A alteração à lei da procriação medicamente assistida está a ser discutida na especialidade na Assembleia da República. Apesar de alguns pareceres técnicos negativos, o Parlamento vai mesmo legalizar a inseminação pós-morte, por considerar a atual lei discriminatória.

Porém, não é certo que Ângela Ferreira, a mulher que desencadeou todo este processo, consiga usar a nova legislação para engravidar do marido que faleceu em março de 2019, vítima de cancro, e cujo caso foi dado a conhecer aqui na TVI há precisamente um ano.

Como tudo começou

Apesar de Hugo ter criopreservado sémen para o efeito e ter deixado escrita essa vontade, a lei portuguesa proíbe a inseminação pós-morte.

Por isso, depois das reportagens da TVI, mais de 100 mil portugueses juntaram-se a Ângela para levar o caso a discussão no Parlamento.  PS, Bloco de Esquerda e PCP juntaram-se à causa. Todos apresentaram projetos de lei para a legalização da inseminação pós-morte.

A 28 de outubro, a Assembleia da República aprovou-os, apenas com os votos contra do PSD e do CDS-PP.

A discussão na especialidade

Quatro meses depois, e antes de ser apresentado o texto final do projeto de lei, a Comissão de Saúde está a ouvir especialistas e a discutir o assunto. Ao Parlamento, já chegaram vários pareceres técnicos, documentos apenas com carácter consultivo.

"Eu até diria que há mais pareceres positivos, do que pareceres negativos. Nós temos alguns pareceres que remetem a decisão para a opção política, como é o Conselho Superior da Magistratura, e temos outros que apresentam uma visão ideológica, como é o conselho nacional de ética para as ciências da vida", explica à TVI Elza Pais, deputada do PS na Comissão de Saúde.

Rita Lobo Xavier, advogada e docente na Universidade Católica, é a relatora desse parecer desfavorável: "O homem morreu não morreu? Morreu, pronto, já não existe esse projeto. Na linguagem jurídica, podemos dizer que esse projeto caducou, extingue-se. Portanto, o que há é uma autodeterminação da mulher".

Nota desfavorável à alteração à lei deu também a Comissão Nacional da Procriação Medicamente Assistida.

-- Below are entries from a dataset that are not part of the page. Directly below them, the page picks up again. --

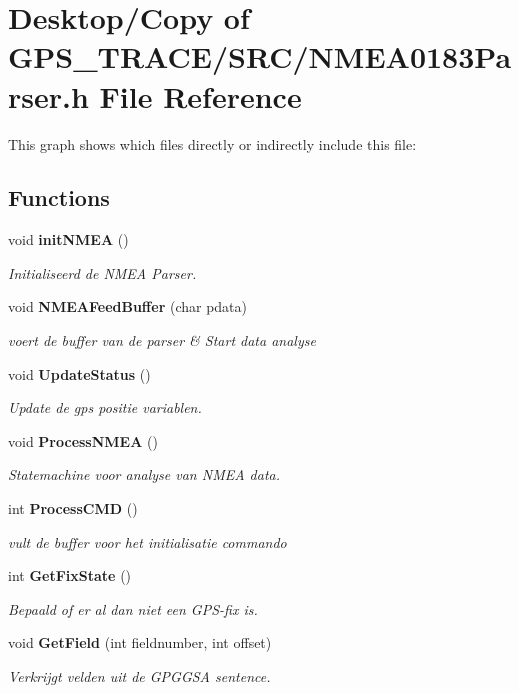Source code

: \section{Desktop/Copy of GPS\_\-TRACE/SRC/NMEA0183Parser.h File Reference}
\label{_n_m_e_a0183_parser_8h}


This graph shows which files directly or indirectly include this file:\subsection*{Functions}
\begin{CompactItemize}
\item 
void {\bf initNMEA} ()
\begin{CompactList}\small\item\em Initialiseerd de NMEA Parser. \item\end{CompactList}\item 
void {\bf NMEAFeedBuffer} (char pdata)
\begin{CompactList}\small\item\em voert de buffer van de parser \& Start data analyse \item\end{CompactList}\item 
void {\bf UpdateStatus} ()
\begin{CompactList}\small\item\em Update de gps positie variablen. \item\end{CompactList}\item 
void {\bf ProcessNMEA} ()
\begin{CompactList}\small\item\em Statemachine voor analyse van NMEA data. \item\end{CompactList}\item 
int {\bf ProcessCMD} ()
\begin{CompactList}\small\item\em vult de buffer voor het initialisatie commando \item\end{CompactList}\item 
int {\bf GetFixState} ()
\begin{CompactList}\small\item\em Bepaald of er al dan niet een GPS-fix is. \item\end{CompactList}\item 
void {\bf GetField} (int fieldnumber, int offset)
\begin{CompactList}\small\item\em Verkrijgt velden uit de GPGGSA sentence. \item\end{CompactList}\end{CompactItemize}
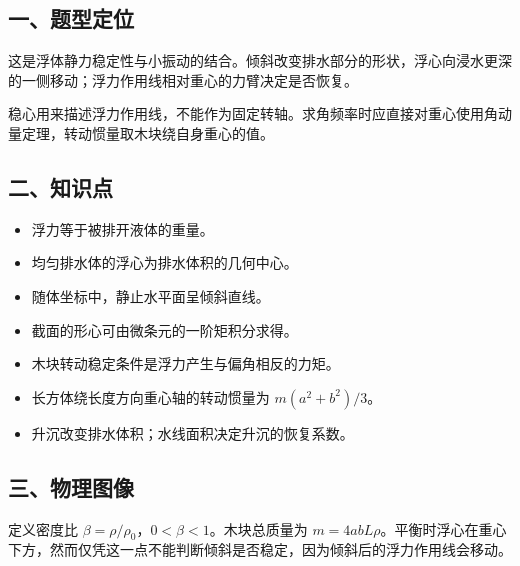 \documentclass[12pt,a4paper,fontset=fandol]{ctexart}
\providecommand{\tightlist}{\setlength{\itemsep}{0pt}\setlength{\parskip}{0pt}}
\begin{document}
\subsection{一、题型定位}\label{ux4e00ux9898ux578bux5b9aux4f4d-4}

这是浮体静力稳定性与小振动的结合。倾斜改变排水部分的形状，浮心向浸水更深的一侧移动；浮力作用线相对重心的力臂决定是否恢复。

稳心用来描述浮力作用线，不能作为固定转轴。求角频率时应直接对重心使用角动量定理，转动惯量取木块绕自身重心的值。

\subsection{二、知识点}\label{ux4e8cux77e5ux8bc6ux70b9-4}

\begin{itemize}
\tightlist
\item
  浮力等于被排开液体的重量。
\item
  均匀排水体的浮心为排水体积的几何中心。
\item
  随体坐标中，静止水平面呈倾斜直线。
\item
  截面的形心可由微条元的一阶矩积分求得。
\item
  木块转动稳定条件是浮力产生与偏角相反的力矩。
\item
  长方体绕长度方向重心轴的转动惯量为 \(m(a^2+b^2)/3\)。
\item
  升沉改变排水体积；水线面积决定升沉的恢复系数。
\end{itemize}

\subsection{三、物理图像}\label{ux4e09ux7269ux7406ux56feux50cf-4}

定义密度比 \(\beta=\rho/\rho_0\)，\(0<\beta<1\)。木块总质量为
\(m=4abL\rho\)。平衡时浮心在重心下方，然而仅凭这一点不能判断倾斜是否稳定，因为倾斜后的浮力作用线会移动。
\end{document}
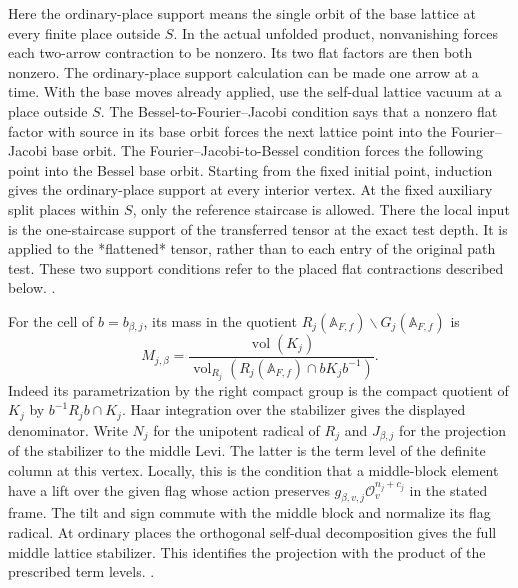 Here the ordinary-place support means the single orbit of the
base lattice at every finite place outside \(S\). In the actual
unfolded product, nonvanishing forces each two-arrow contraction
to be nonzero. Its two flat factors are then both nonzero.
The ordinary-place support calculation can be made one arrow
at a time. With the base moves already applied, use the
self-dual lattice vacuum at a place outside \(S\). The
Bessel-to-Fourier--Jacobi condition says that a nonzero flat
factor with source in its base orbit forces the next
lattice point into the Fourier--Jacobi base orbit. The
Fourier--Jacobi-to-Bessel condition forces the following
point into the Bessel base orbit. Starting from the fixed
initial point, induction gives the ordinary-place support at
every interior vertex. At the fixed auxiliary split places
within \(S\), only the reference staircase is allowed. There the
local input is the one-staircase support of the transferred
tensor at the exact test depth. It is applied to the *flattened*
tensor, rather than to each entry of the original path test.
These two support conditions refer to the placed flat
contractions described below.
.

For the cell of \(b=b_{\beta,j}\), its mass in the quotient
\(R_j(\mathbb A_{F,f})\backslash G_j(\mathbb A_{F,f})\) is
\[
 M_{j,\beta}=
 \frac{\operatorname{vol}(K_j)}
      {\operatorname{vol}_{R_j}(R_j(\mathbb A_{F,f})\cap bK_jb^{-1})}.
\]
Indeed its parametrization by the right compact group is the compact
quotient of \(K_j\) by \(b^{-1}R_jb\cap K_j\). Haar integration
over the stabilizer gives the displayed denominator. Write \(N_j\)
for the unipotent radical of \(R_j\) and \(J_{\beta,j}\) for the
projection of the stabilizer to the middle Levi. The latter is the
term level of the definite column at this vertex. Locally, this is
the condition that a middle-block element have a lift over the
given flag whose action preserves \(g_{\beta,v,j}\mathcal O_v^{n_j+c_j}\)
in the stated frame. The tilt and sign commute with the middle
block and normalize its flag radical. At ordinary places the
orthogonal self-dual decomposition gives the full middle lattice
stabilizer. This identifies the projection with the product
of the prescribed term levels.
.

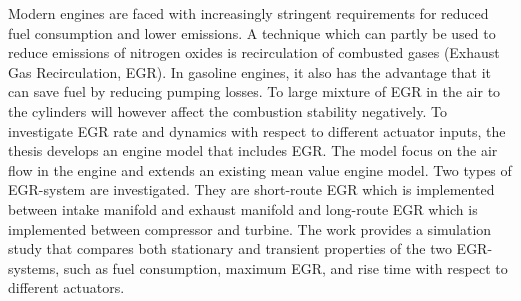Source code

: Modern engines are faced with increasingly stringent requirements for reduced fuel consumption and lower emissions. A technique which can partly be used to reduce emissions of nitrogen oxides is recirculation of combusted gases (Exhaust Gas Recirculation, EGR). In gasoline engines, it also has the advantage that it can save fuel by reducing pumping losses. To large mixture of EGR in the air to the cylinders will however affect the combustion stability negatively. To investigate EGR rate and dynamics with respect to different actuator inputs, the thesis develops an engine model that includes EGR. The model focus on the air flow in the engine and extends an existing mean value engine model. Two types of EGR-system are investigated. They are short-route EGR which is implemented between intake manifold and exhaust manifold and long-route EGR which is implemented between compressor and turbine. The work provides a simulation study that compares both stationary and transient properties of the two EGR-systems, such as fuel consumption, maximum EGR, and rise time with respect to different actuators.
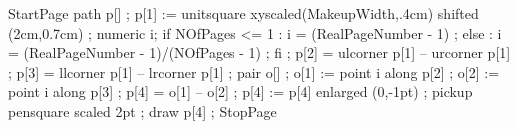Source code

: StartPage
path p[] ;
p[1] := unitsquare xyscaled(MakeupWidth,.4cm) shifted (2cm,0.7cm) ;
numeric i;
if NOfPages <= 1 :
  i = (RealPageNumber - 1) ;
else :
  i = (RealPageNumber - 1)/(NOfPages - 1) ;
fi ;
p[2] = ulcorner p[1] -- urcorner p[1] ;
p[3] = llcorner p[1] -- lrcorner p[1] ;
pair o[] ;
o[1] := point i along p[2] ;
o[2] := point i along p[3] ;
p[4] = o[1] -- o[2] ;
p[4] := p[4] enlarged (0,-1pt) ;
pickup pensquare scaled 2pt ;
draw p[4] ;
StopPage
\stopuseMPgraphic







\setupSlideTitle
   [\c!after=,
    \c!alternative=layer,
    \c!width=\textwidth,
    \c!align=\v!center,
    \c!height=1.5cm]


\setupitemize[1][inmargin]

\protect
\stopmodule

\endinput
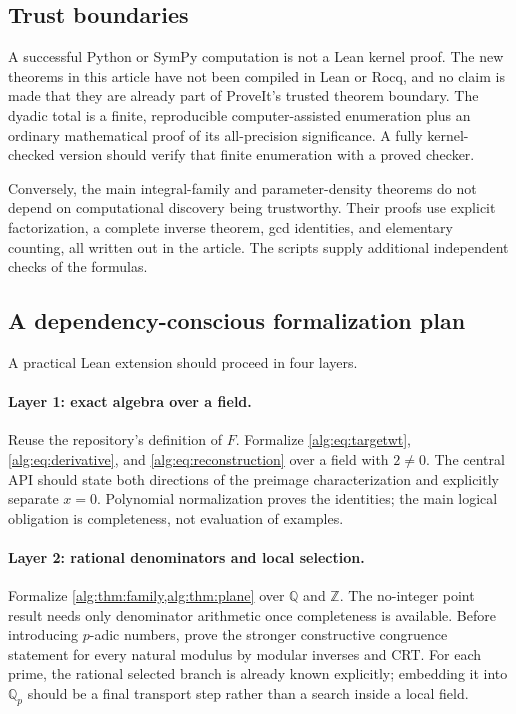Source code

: \documentclass[11pt]{article}
\numberwithin{equation}{section}
\theoremstyle{plain}
\theoremstyle{plain}
\theoremstyle{plain}
\theoremstyle{definition}
\theoremstyle{definition}
\theoremstyle{definition}
\theoremstyle{remark}
\newcommand{\Z}{\mathbb Z}\newcommand{\Q}{\mathbb Q}
\begin{document}
\subsection{Trust boundaries}
A successful Python or SymPy computation is not a Lean kernel proof.
The new theorems in this article have not been compiled in Lean or Rocq,
and no claim is made that they are already part of ProveIt's trusted
theorem boundary. The dyadic total is a finite, reproducible
computer-assisted enumeration plus an ordinary mathematical proof of its
all-precision significance. A fully kernel-checked version should verify
that finite enumeration with a proved checker.

Conversely, the main integral-family and parameter-density theorems do
not depend on computational discovery being trustworthy. Their proofs
use explicit factorization, a complete inverse theorem, gcd identities,
and elementary counting, all written out in the article. The scripts
supply additional independent checks of the formulas.

\subsection{A dependency-conscious formalization plan}
A practical Lean extension should proceed in four layers.

\paragraph{Layer 1: exact algebra over a field.}
Reuse the repository's definition of $F$. Formalize
\eqref{alg:eq:targetwt}, \eqref{alg:eq:derivative}, and
\eqref{alg:eq:reconstruction} over a field with $2\ne0$. The central API should
state both directions of the preimage characterization and explicitly
separate $x=0$. Polynomial normalization proves the identities; the main
logical obligation is completeness, not evaluation of examples.

\paragraph{Layer 2: rational denominators and local selection.}
Formalize \cref{alg:thm:family,alg:thm:plane} over $\Q$ and $\Z$. The no-integer
point result needs only denominator arithmetic once completeness is
available. Before introducing $p$-adic numbers, prove the stronger
constructive congruence statement for every natural modulus by modular
inverses and CRT. For each prime, the rational selected branch is already
known explicitly; embedding it into $\Q_p$ should be a final transport
step rather than a search inside a local field.
\end{document}
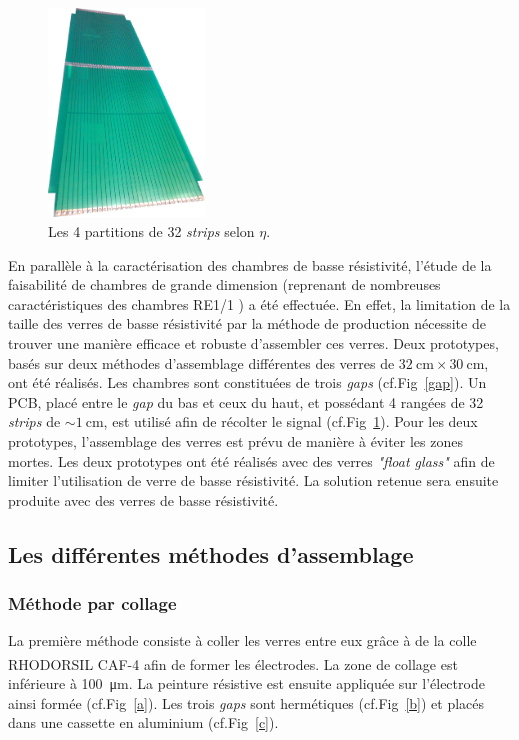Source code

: \begin{figure}
	\vspace*{-1cm}
	\centering
	\includegraphics[width=0.37\textwidth]{GLA/strips.jpg}
	\caption{Les \num{4} partitions de \num{32} \textit{strips} selon $\eta$.}
	\label{strips}
\end{figure}

En parallèle à la caractérisation des chambres de basse résistivité, l'étude de la faisabilité de chambres de grande dimension (reprenant de nombreuses caractéristiques des chambres RE1/1 \cite{gapss}) a été effectuée. En effet, la limitation de la taille des verres de basse résistivité par la méthode de production nécessite de trouver une manière efficace et robuste d'assembler ces verres.  Deux prototypes, basés sur deux méthodes d'assemblage différentes des verres de $\SI{32}{\centi\meter}\times\SI{30}{\centi\meter}$, ont été réalisés. Les chambres sont constituées de trois \textit{gaps} (cf.Fig~\ref{gap}). Un PCB, placé entre le \textit{gap} du bas et ceux du haut, et possédant \num{4} rangées de \num{32} \textit{strips} de $\sim\SI{1}{\centi\meter}$, est utilisé afin de récolter le signal (cf.Fig~\ref{strips}). Pour les deux prototypes, l'assemblage des verres est prévu de manière à éviter les zones mortes. Les deux prototypes ont été réalisés avec des verres \textit{"float glass"} afin de limiter l'utilisation de verre de basse résistivité. La solution retenue sera ensuite produite avec des verres de basse résistivité.

\subsection{Les différentes méthodes d'assemblage} 
\subsubsection{Méthode par collage}
La première méthode consiste à coller les verres entre eux grâce à de la colle RHODORSIL\textsuperscript{\textregistered}
 CAF-4 afin de former les électrodes. La zone de collage est inférieure à \SI{100}{\micro\meter}. La peinture résistive est ensuite appliquée sur l'électrode ainsi formée (cf.Fig~\ref{a}). Les trois \textit{gaps} sont hermétiques (cf.Fig~\ref{b}) et placés dans une cassette en aluminium (cf.Fig~\ref{c}).
 
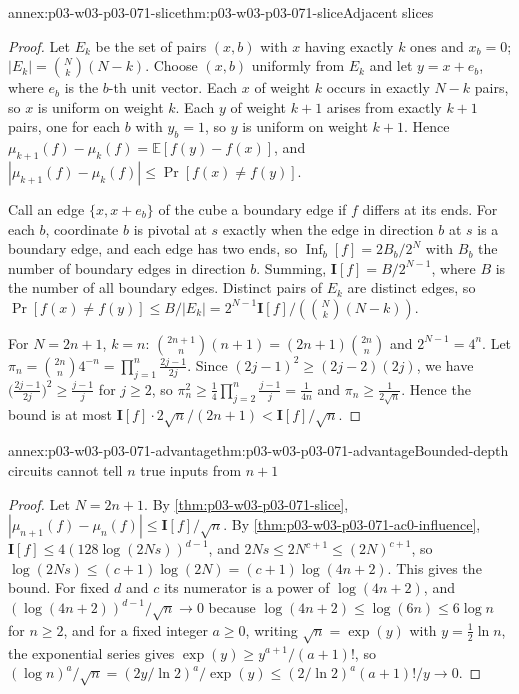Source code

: \begin{annexitem}{annex:p03-w03-p03-071-slice}{thm:p03-w03-p03-071-slice}{Adjacent slices}
\begin{proof}
Let \(E_k\) be the set of pairs \((x,b)\) with \(x\) having exactly \(k\)
ones and \(x_b=0\); \(|E_k|=\binom Nk(N-k)\).  Choose \((x,b)\) uniformly
from \(E_k\) and let \(y=x+e_b\), where \(e_b\) is the \(b\)-th unit vector.
Each \(x\) of weight \(k\) occurs in exactly \(N-k\) pairs, so \(x\) is
uniform on weight \(k\).  Each \(y\) of weight \(k+1\) arises from exactly
\(k+1\) pairs, one for each \(b\) with \(y_b=1\), so \(y\) is uniform on
weight \(k+1\).  Hence
\(\mu_{k+1}(f)-\mu_k(f)=\mathbb E[f(y)-f(x)]\), and
\(|\mu_{k+1}(f)-\mu_k(f)|\leq\Pr[f(x)\neq f(y)]\).

Call an edge \(\{x,x+e_b\}\) of the cube a boundary edge if \(f\) differs at
its ends.  For each \(b\), coordinate \(b\) is pivotal at \(s\) exactly when
the edge in direction \(b\) at \(s\) is a boundary edge, and each edge has
two ends, so \(\operatorname{Inf}_b[f]=2B_b/2^N\) with \(B_b\) the number of
boundary edges in direction \(b\).  Summing, \(\mathbf I[f]=B/2^{N-1}\),
where \(B\) is the number of all boundary edges.  Distinct pairs of \(E_k\)
are distinct edges, so \(\Pr[f(x)\neq f(y)]\leq B/|E_k|=2^{N-1}\mathbf I[f]/
(\binom Nk(N-k))\).

For \(N=2n+1\), \(k=n\): \(\binom{2n+1}{n}(n+1)=(2n+1)\binom{2n}{n}\) and
\(2^{N-1}=4^n\).  Let \(\pi_n=\binom{2n}n4^{-n}=\prod_{j=1}^n\frac{2j-1}{2j}\).
Since \((2j-1)^2\geq(2j-2)(2j)\), we have
\(\bigl(\frac{2j-1}{2j}\bigr)^2\geq\frac{j-1}{j}\) for \(j\geq2\), so
\(\pi_n^2\geq\frac14\prod_{j=2}^n\frac{j-1}{j}=\frac1{4n}\) and
\(\pi_n\geq\frac1{2\sqrt n}\).  Hence the bound is at most
\(\mathbf I[f]\cdot2\sqrt n/(2n+1)<\mathbf I[f]/\sqrt n\).
\end{proof}
\end{annexitem}

\begin{annexitem}{annex:p03-w03-p03-071-advantage}{thm:p03-w03-p03-071-advantage}{Bounded-depth circuits cannot tell \(n\) true inputs from \(n+1\)}
\begin{proof}
Let \(N=2n+1\).  By \cref{thm:p03-w03-p03-071-slice},
\(|\mu_{n+1}(f)-\mu_n(f)|\leq\mathbf I[f]/\sqrt n\).  By
\cref{thm:p03-w03-p03-071-ac0-influence},
\(\mathbf I[f]\leq4(128\log(2Ns))^{d-1}\), and \(2Ns\leq2N^{c+1}\leq
(2N)^{c+1}\), so \(\log(2Ns)\leq(c+1)\log(2N)=(c+1)\log(4n+2)\).  This gives
the bound.  For fixed \(d\) and \(c\) its numerator is a power of
\(\log(4n+2)\), and \((\log(4n+2))^{d-1}/\sqrt n\to0\) because
\(\log(4n+2)\leq\log(6n)\leq6\log n\) for \(n\geq2\), and for a fixed
integer \(a\geq0\), writing \(\sqrt n=\exp(y)\) with \(y=\frac12\ln n\), the
exponential series gives \(\exp(y)\geq y^{a+1}/(a+1)!\), so
\((\log n)^a/\sqrt n=(2y/\ln2)^a/\exp(y)\leq(2/\ln2)^a(a+1)!/y\to0\).
\end{proof}
\end{annexitem}

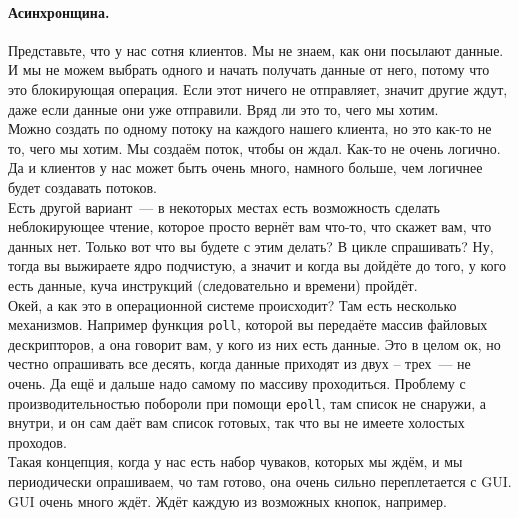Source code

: \documentclass{article}
\begin{document}
    \paragraph{Асинхронщина.}
    Представьте, что у нас сотня клиентов. Мы не знаем, как они посылают данные. И мы не можем выбрать одного и начать получать данные от него, потому что это блокирующая операция. Если этот ничего не отправляет, значит другие ждут, даже если данные они уже отправили. Вряд ли это то, чего мы хотим.\\
    Можно создать по одному потоку на каждого нашего клиента, но это как-то не то, чего мы хотим. Мы создаём поток, чтобы он ждал. Как-то не очень логично. Да и клиентов у нас может быть очень много, намного больше, чем логичнее будет создавать потоков.\\
    Есть другой вариант~--- в некоторых местах есть возможность сделать неблокирующее чтение, которое просто вернёт вам что-то, что скажет вам, что данных нет. Только вот что вы будете с этим делать? В цикле спрашивать? Ну, тогда вы выжираете ядро подчистую, а значит и когда вы дойдёте до того, у кого есть данные, куча инструкций (следовательно и времени) пройдёт.\\
    Окей, а как это в операционной системе происходит? Там есть несколько механизмов. Например функция \texttt{poll}, которой вы передаёте массив файловых дескрипторов, а она говорит вам, у кого из них есть данные. Это в целом ок, но честно опрашивать все десять, когда данные приходят из двух -- трех~--- не очень. Да ещё и дальше надо самому по массиву проходиться. Проблему с производительностью побороли при помощи \texttt{epoll}, там список не снаружи, а внутри, и он сам даёт вам список готовых, так что вы не имеете холостых проходов.\\
    Такая концепция, когда у нас есть набор чуваков, которых мы ждём, и мы периодически опрашиваем, чо там готово, она очень сильно переплетается с GUI. GUI очень много ждёт. Ждёт каждую из возможных кнопок, например.
\end{document}
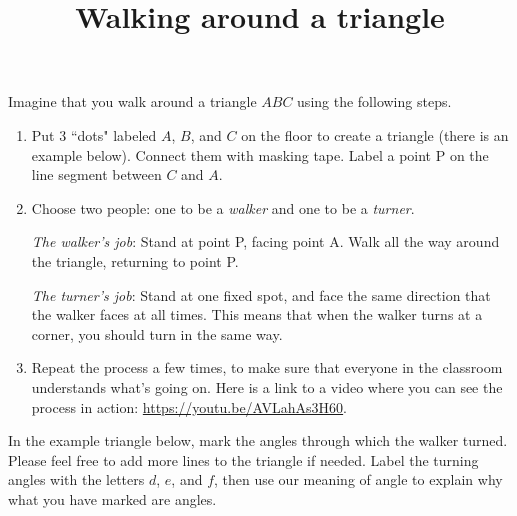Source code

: \documentclass[nooutcomes, noauthor]{ximera}
\title{Walking around a triangle}
\begin{document}
\begin{abstract}
\end{abstract}
\maketitle

Imagine that you walk around a triangle $ABC$ using the following steps.

\begin{enumerate}
\item Put 3 ``dots" labeled $A$, $B$, and $C$ on the floor to create a triangle (there is an example below).  Connect them with masking tape.  Label a point P on the line segment between $C$ and $A$.

\item Choose two people: one to be a \emph{walker} and one to be a \emph{turner}.

\emph{The walker's job}:  Stand at point P, facing point A.  Walk all the way around the triangle, returning to point P.

\emph{The turner's job}:  Stand at one fixed spot, and face the same direction that the walker faces at all times.  This means that when the walker turns at a corner, you should turn in the same way.

\item Repeat the process a few times, to make sure that everyone in the classroom understands what's going on. Here is a link to a video where you can see the process in action: \url{https://youtu.be/AVLahAs3H60}.
\end{enumerate}



\begin{problem}
In the example triangle below, mark the angles through which the walker turned. Please feel free to add more lines to the triangle if needed. Label the turning angles with the letters $d$, $e$, and $f$, then use our meaning of angle to explain why what you have marked are angles.
\vfill
\begin{image}
\end{image}
\vfill
\end{problem}
\end{document}
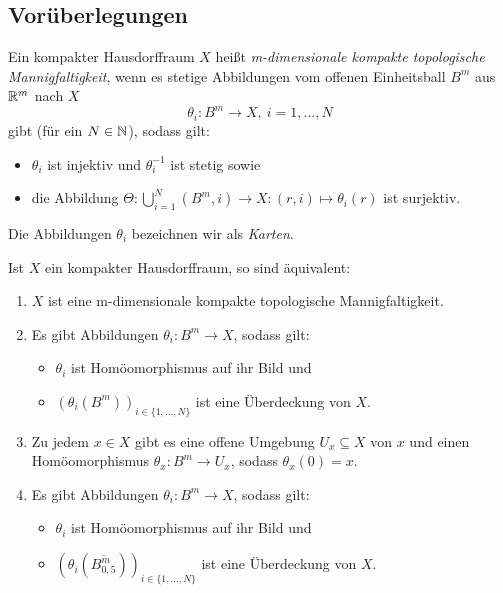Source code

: \subsection{Vorüberlegungen}

\begin{defn}\label{defn:TopMan}
Ein kompakter Hausdorffraum $X$ heißt \emph{m-dimensionale kompakte topologische Mannigfaltigkeit}, wenn es stetige Abbildungen vom offenen Einheitsball $B^m$ aus $\mathbb{R}^m$ nach $X$
\[ \theta_i: B^m \to X, ~i = 1, \dots, N \]
gibt (für ein $N \in \mathbb{N}$), sodass gilt:
\begin{itemize}
	\item $\theta_i$ ist injektiv und $\theta_i^{-1}$ ist stetig sowie
	\item die Abbildung $\Theta: \bigcup_{i=1}^N(B^m,i) \to X: (r,i) \mapsto \theta_i(r)$ ist surjektiv.
\end{itemize}
Die Abbildungen $\theta_i$ bezeichnen wir als \emph{Karten}.
\end{defn}

\begin{prop}\label{prop:topManAlt}
Ist $X$ ein kompakter Hausdorffraum, so sind äquivalent:
\begin{enumerate}
	\item \label{prop:topManAlt:is}
		$X$ ist eine m-dimensionale kompakte topologische Mannigfaltigkeit.
	\item \label{prop:topManAlt:endl}
		Es gibt Abbildungen $\theta_i: B^m \to X$, sodass gilt:
		\begin{itemize}
			\item $\theta_i$ ist Homöomorphismus auf ihr Bild und
			\item $(\theta_i(B^m))_{i\in\{1,\dots,N\}}$ ist eine Überdeckung von $X$.
		\end{itemize}	\item \label{prop:topManAlt:pkt}
		Zu jedem $x \in X$ gibt es eine offene Umgebung $U_x \subseteq X$ von $x$ und einen Homöomorphismus $\theta_x: B^m \to U_x$, sodass $\theta_x(0) = x$.
	\item  \label{prop:topManAlt:abg}
		Es gibt Abbildungen $\theta_i: B^m \to X$, sodass gilt:
		\begin{itemize}
			\item $\theta_i$ ist Homöomorphismus auf ihr Bild und
			\item $(\theta_i(\overline{B_{0,5}^m}))_{i\in\{1,\dots,N\}}$ ist eine Überdeckung von $X$.
		\end{itemize}
\end{enumerate}
\end{prop}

O grupo é liderado por Carla Rodrigues, antiga deputada do PSD, precisamente um grupo parlamentar que se opôs de forma veemente à legalização da inseminação pós-morte.

"Choca-me, nos dias que correm, estarmos aqui a falar do mesmo, um ano depois de sair a reportagem, que é uma criança que vai nascer sem pai, uma criança que eu estou a pôr no mundo sabendo que não vai ter pai", desabafa à TVI Ângela Ferreira.

Entre as avaliações favoráveis à legalização da inseminação pós-morte está a Associação Portuguesa de Bioética, que entende que a atual formulação da lei é que está errada.

"O que não é facilmente percetível é como é que a legislação portuguesa que, no fundo, possibilita o acesso de casais e mulher isoladas a um conjunto alargado de tecnologias coloca restrições a um projeto parental bem definido onde infelizmente o marido unido de facto tem a felicidade de falecer durante esta trajetória", afirma Rui Nunes, desta associação.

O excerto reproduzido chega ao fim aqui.